> **RECORDS FOR PROCESSING**:
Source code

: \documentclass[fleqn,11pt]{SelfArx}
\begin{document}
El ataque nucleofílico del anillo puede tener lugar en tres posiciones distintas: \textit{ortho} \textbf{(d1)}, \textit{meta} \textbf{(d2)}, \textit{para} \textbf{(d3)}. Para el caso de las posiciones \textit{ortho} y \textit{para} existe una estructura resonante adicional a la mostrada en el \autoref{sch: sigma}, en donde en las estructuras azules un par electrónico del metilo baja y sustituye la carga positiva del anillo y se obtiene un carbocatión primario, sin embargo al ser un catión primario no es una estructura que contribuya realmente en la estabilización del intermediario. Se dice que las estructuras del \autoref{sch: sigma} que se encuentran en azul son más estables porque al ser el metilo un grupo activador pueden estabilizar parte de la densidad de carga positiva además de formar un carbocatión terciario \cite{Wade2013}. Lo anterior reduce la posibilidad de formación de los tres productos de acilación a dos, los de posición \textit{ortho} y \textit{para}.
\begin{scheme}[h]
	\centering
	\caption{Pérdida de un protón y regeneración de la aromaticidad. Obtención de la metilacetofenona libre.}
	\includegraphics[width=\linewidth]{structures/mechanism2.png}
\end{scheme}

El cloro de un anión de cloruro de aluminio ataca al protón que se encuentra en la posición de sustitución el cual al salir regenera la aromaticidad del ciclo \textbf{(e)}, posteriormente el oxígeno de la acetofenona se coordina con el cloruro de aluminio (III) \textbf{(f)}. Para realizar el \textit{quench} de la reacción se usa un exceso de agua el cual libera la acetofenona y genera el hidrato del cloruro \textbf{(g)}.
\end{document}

> **TASK**:
Set down all of the lines above without altering a word.

> **REPLY TO THE EXERCISE**:
Source code

: \documentclass[fleqn,11pt]{SelfArx}
\begin{document}
El ataque nucleofílico del anillo puede tener lugar en tres posiciones distintas: \textit{ortho} \textbf{(d1)}, \textit{meta} \textbf{(d2)}, \textit{para} \textbf{(d3)}. Para el caso de las posiciones \textit{ortho} y \textit{para} existe una estructura resonante adicional a la mostrada en el \autoref{sch: sigma}, en donde en las estructuras azules un par electrónico del metilo baja y sustituye la carga positiva del anillo y se obtiene un carbocatión primario, sin embargo al ser un catión primario no es una estructura que contribuya realmente en la estabilización del intermediario. Se dice que las estructuras del \autoref{sch: sigma} que se encuentran en azul son más estables porque al ser el metilo un grupo activador pueden estabilizar parte de la densidad de carga positiva además de formar un carbocatión terciario \cite{Wade2013}. Lo anterior reduce la posibilidad de formación de los tres productos de acilación a dos, los de posición \textit{ortho} y \textit{para}.
\begin{scheme}[h]
	\centering
	\caption{Pérdida de un protón y regeneración de la aromaticidad. Obtención de la metilacetofenona libre.}
	\includegraphics[width=\linewidth]{structures/mechanism2.png}
\end{scheme}

El cloro de un anión de cloruro de aluminio ataca al protón que se encuentra en la posición de sustitución el cual al salir regenera la aromaticidad del ciclo \textbf{(e)}, posteriormente el oxígeno de la acetofenona se coordina con el cloruro de aluminio (III) \textbf{(f)}. Para realizar el \textit{quench} de la reacción se usa un exceso de agua el cual libera la acetofenona y genera el hidrato del cloruro \textbf{(g)}.
\end{document}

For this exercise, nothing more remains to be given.